Aggie Memorial Stadium is an outdoor football stadium in the southwestern United States, located on the campus of New Mexico State University in Las Cruces, New Mexico. It is the home field of the New Mexico State Aggies of Conference USA.

Opened in 1978, the current seating capacity is 28,853. Its artificial turf playing field is aligned north-northwest to south-southeast at an elevation of 3980 ft above sea level. It is the former home of Aggies women's soccer.

==Prior to 1978==
The original football field for New Mexico A&M was located just northwest of the Horseshoe at Espina Street and College Drive, on the site now occupied by Skeen Hall. Known as Miller Field, its entrance gates, constructed in 1924, still stand on a traffic island in front of Skeen Hall's main entrance. In 1933. Aggie football moved to a new field located just to the northeast of Hadley Hall (the university's Administration building), originally known as Quesenberry Field. The original Memorial Stadium was built at the same site in 1950. It was dedicated as a memorial to New Mexico A&M students who had died in World War II, World War I, and the Spanish–American War, among whom was Henry C. Gilbert Jr., whose parents were instrumental in the 10-year-long fundraising drive.

Memorial Stadium, which served for 28 seasons, was replaced both due to its small size (maximum seating capacity of 12,155) and the want of an expanded athletics plant with more infrastructure and parking. (Currently Memorial Tower, which was originally part of the press box of the stadium, is the only remaining reminder of the stadium.

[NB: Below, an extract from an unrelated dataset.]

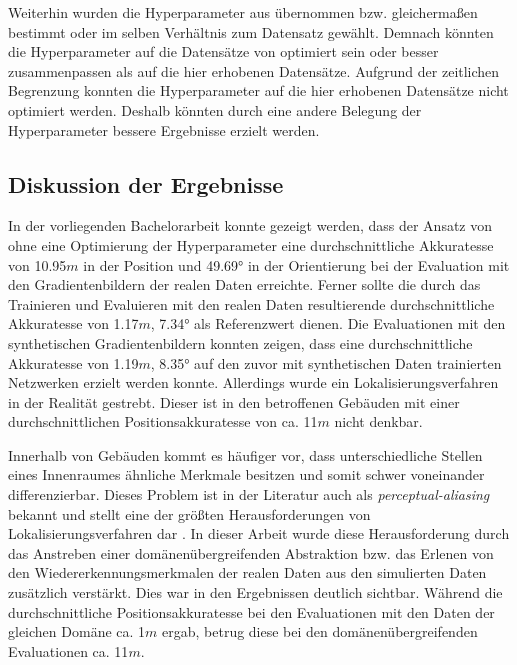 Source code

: Weiterhin wurden die Hyperparameter aus \citet{acharyaBIMPoseNetIndoorCamera2019} übernommen bzw. gleichermaßen bestimmt oder im selben Verhältnis zum Datensatz gewählt. Demnach könnten die Hyperparameter auf die Datensätze von \citet{acharyaBIMPoseNetIndoorCamera2019} optimiert sein oder besser zusammenpassen als auf die hier erhobenen Datensätze. Aufgrund der zeitlichen Begrenzung konnten die Hyperparameter auf die hier erhobenen Datensätze nicht optimiert werden. Deshalb könnten durch eine andere Belegung der Hyperparameter bessere Ergebnisse erzielt werden.

\subsection{Diskussion der Ergebnisse}


In der vorliegenden Bachelorarbeit konnte gezeigt werden, dass der Ansatz von \citet{acharyaBIMPoseNetIndoorCamera2019} ohne eine Optimierung der Hyperparameter eine durchschnittliche Akkuratesse von 10.95$m$ in der Position und 49.69° in der Orientierung bei der Evaluation mit den Gradientenbildern der realen Daten erreichte. Ferner sollte die durch das Trainieren und Evaluieren mit den realen Daten resultierende durchschnittliche Akkuratesse von 1.17$m$, 7.34° als Referenzwert dienen. Die Evaluationen mit den synthetischen Gradientenbildern konnten zeigen, dass eine durchschnittliche Akkuratesse von 1.19$m$, 8.35° auf den zuvor mit synthetischen Daten trainierten Netzwerken erzielt werden konnte. Allerdings wurde ein Lokalisierungsverfahren in der Realität gestrebt. Dieser ist in den betroffenen Gebäuden mit einer durchschnittlichen Positionsakkuratesse von ca. 11$m$ nicht denkbar. 

Innerhalb von Gebäuden kommt es häufiger vor, dass unterschiedliche Stellen eines Innenraumes ähnliche Merkmale besitzen und somit schwer voneinander differenzierbar. Dieses Problem ist in der Literatur auch als \textit{perceptual-aliasing} bekannt und stellt eine der größten Herausforderungen von Lokalisierungsverfahren dar \cite{lowryVisualPlaceRecognition2016}. In dieser Arbeit wurde diese Herausforderung durch das Anstreben einer domänenübergreifenden Abstraktion bzw. das Erlenen von den Wiedererkennungsmerkmalen der realen Daten aus den simulierten Daten zusätzlich verstärkt. Dies war in den Ergebnissen deutlich sichtbar. Während die durchschnittliche Positionsakkuratesse bei den Evaluationen mit den Daten der gleichen Domäne ca. 1$m$ ergab, betrug diese bei den domänenübergreifenden Evaluationen ca. 11$m$.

It is now structurally incorporated into the university's Health and Social Services building and houses a memorial lounge and computer lab.)

==The "New" stadium==
The "new" Aggie Memorial Stadium, dedicated to alumni who had served in the Korean War and Vietnam War, was built for $4 million over a period of 18 months. It was funded by the state legislature as part of a capital project on the campus.

Its inaugural game in 1978 saw the Aggies defeat nearby rival Texas–El Paso (UTEP) 35–32 on September 16. Twenty years (and ten days) later, the Aggies and UTEP Miners played to the largest attendance (32,993) in stadium history, as the Aggies won again, 33–24.

For its first 36 seasons, the playing field was natural grass; UBU Sports Speed S5-M synthetic turf was installed prior to the 2014 season.

==Stadium design==
Designed by alumnus Craig Protz of Bohering-Protz Associates, the stadium was built just to the south of the Pan American Center, the home of Aggie basketball. It boasts a unique design in which earth that was excavated to construct the lower bowl and field level was moved to the sides of the stadium to support the upper level, with a street level concourse dividing the lower and upper bowls.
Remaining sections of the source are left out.